Curieux point commun avec Le Client d’Asghar Farhadi qui sort en France cette même semaine : L’Histoire de l’amour de Radu Mihaileanu, lui aussi, s’annonce tout entier dans un plan-séquence inaugural. Mais la divergence entre les augures est criante, à commencer par le fait que le plan-séquence de Mihaileanu est un faux, une prouesse numérique. Passant du gros plan à la vue aérienne pour revenir à terre sur une icône de cliché, du territoire de désolation au tableau radieux, du noir et blanc monotone à la couleur rutilante, le tout nappé d’une musique sirupeuse et d’un commentaire off prenant le ton du conte édifiant sur l’extermination, ce mouvement circulaire virtuel ambitionne de tout embrasser, les espaces, les époques et les sentiments. À la fin de son tour (l’apparition du titre du film), il n’a fait que brasser le tout en faisant fi de tout ce qui pouvait se jouer entre ces éléments, en les forçant à s’aligner sur lui comme des pièces dociles d’un manège visuel, dans le seul souci de sa propre virtuosité. Tout ce qui suit dans le film de Mihaileanu relève du même esprit pachydermique et sans conscience : sous le prétexte d’employer les grands moyens pour conter les petites âmes et les grands sentiments, la petite histoire et la grande, le professionnalisme grandiloquent du réalisateur de Train de vie n’aboutit qu’à une tambouille sans goût où se noie toute trace de sincérité des sentiments et du rapport au temps.
Âmes perdues
Réunir les époques, les générations, les destins, c’était pourtant bien la grande ambition du film. Soit deux âmes perdues dans le New York d’aujourd’hui : Leo, vieux grincheux, survivant d’un shtetl polonais rasé par les nazis, ruminant l’amour d’une femme que la rivalité avec deux amis, puis la guerre ont contrarié ; et Alma, adolescente trop sérieuse, si déçue par l’amour qu’elle a décidé de s’en passer. Ce qui rapproche ces deux êtres ignorant tout l’un de l’autre : outre qu’ils sont tous deux juifs, une série de lettres écrites jadis par Leo à la femme qu’il aimait, puis au fils qu’il n’a jamais pu élever, lettres qui sont devenues des livres. Premier écueil à la réception de ce mélodrame : les personnages qui, quand ils ne s’échinent pas en quête d’une originalité en toc (comme l’insupportable petit frère d’Alma, ultra-orthodoxe précoce qui se prend pour le prochain Messie), se voient réduits à de grossières caricatures attachées à leurs archétypes ou (plus embarrassant) à leurs appartenances sociales et ethniques, selon la bonne vieille recette rance déjà éprouvée par Mihaileanu pour susciter rires narquois et larmes de crocodile (se souvenir du Concert).
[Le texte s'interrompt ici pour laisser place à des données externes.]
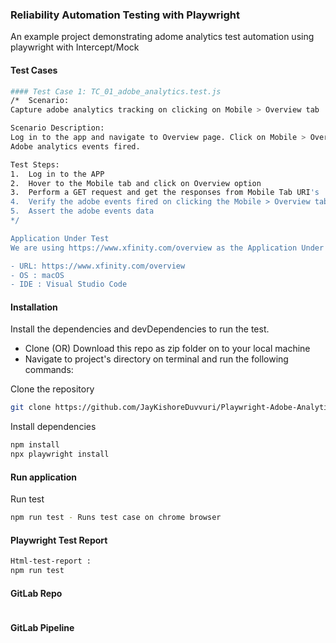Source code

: ### Reliability Automation Testing with Playwright

An example project demonstrating adome analytics test automation using playwright with Intercept/Mock


#### Test Cases

```bash
#### Test Case 1: TC_01_adobe_analytics.test.js
/*  Scenario: 
Capture adobe analytics tracking on clicking on Mobile > Overview tab

Scenario Description: 
Log in to the app and navigate to Overview page. Click on Mobile > Overview and capture the 
Adobe analytics events fired.

Test Steps:
1.	Log in to the APP
2.	Hover to the Mobile tab and click on Overview option
3.	Perform a GET request and get the responses from Mobile Tab URI's
4.	Verify the adobe events fired on clicking the Mobile > Overview tab
5.	Assert the adobe events data
*/

Application Under Test
We are using https://www.xfinity.com/overview as the Application Under Test. 

- URL: https://www.xfinity.com/overview
- OS : macOS 
- IDE : Visual Studio Code
```

#### Installation

Install the dependencies and devDependencies to run the test.

- Clone (OR) Download this repo as zip folder on to your local machine
- Navigate to project's directory on terminal and run the following commands:

Clone the repository

```bash
git clone https://github.com/JayKishoreDuvvuri/Playwright-Adobe-Analytics-Testing.git
```

Install dependencies

```bash
npm install
npx playwright install
```

#### Run application

Run test

```bash
npm run test - Runs test case on chrome browser
```

#### Playwright Test Report 

```bash
Html-test-report :
npm run test
```

#### GitLab Repo
```bash

```

#### GitLab Pipeline
```bash

```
La figure du vieux misanthrope prenant plaisir à enquiquiner le monde (ici avec l’exotisme de la judéité en sus) décroche la timbale haut la main : livrée à un comédien en roue libre (Derek Jacobi), elle entraîne le film par le fond à chacune de ses gesticulations. On sent l’impuissance du cinéaste et de l’acteur quand, même dans des tentatives de gestuelle burlesque lorgnant vers l’énergie de Chaplin, une réplique de trop suffit à Jacobi pour anéantir l’effet recherché et condamner la scène. Mais ce qui est également palpable, et plus antipathique, c’est que Mihaileanu, derrière ses sourires de conteur-amuseur-dramaturge, n’aime pas vraiment ses personnages, ne s’intéresse à eux que comme des figures plus ou moins démonstratives illustrant son lourd récit.
La tambouille de l’amour
Voilà l’autre gros écueil de L’Histoire de l’amour : une trame navigant entre les époques, les univers et les registres, mais surtout qui a suscité chez Mihaileanu le souci très professionnel de rendre cette navigation à la fois lisible et distrayante, de ménager des flash-backs, des correspondances, des coïncidences, des révélations. Le résultat se retrouve dans le montage : très pro, donc, très fonctionnel, mais surtout très dépourvu d’âme. On change de personnage, de registre, de temporalité sans que ces changements suscitent le moindre frémissement ; les révélations indiffèrent ; le récit se permet même des aberrations (un coup de théâtre ahurissant sur un personnage imaginaire, une boucle temporelle pour le seul besoin d’une coïncidence) qui à l’arrivée choquent à peine tant le moindre aspect de ce film, même le plus tarabiscoté, semble avoir été sacrifié à la facilité. Pire : pour épaissir sa tambouille, Mihaileanu la touille. Il ménage plusieurs passages atterrants où, en quête de quelque effet de compassion transcendant les frontières, il mêle plusieurs pans du récit en montage alterné, se laissant aller à des raccords douteux (on passe ainsi de l’incendie du shtetl par les nazis à celui, accidentel et à la fin heureuse, d’un immeuble new-yorkais), et recouvrant le tout des envolées musicales (de l’imbuvable soupe, plutôt) d’Armand Amar pour homogénéiser. On voit bien les efforts du réalisateur pour déballer les signes d’une mise en scène de grande ampleur autour des sentiments et de la convergence des destins, mais il ne réussit qu’à étaler plus encore le néant de sa vision de cinéaste sur cette matière.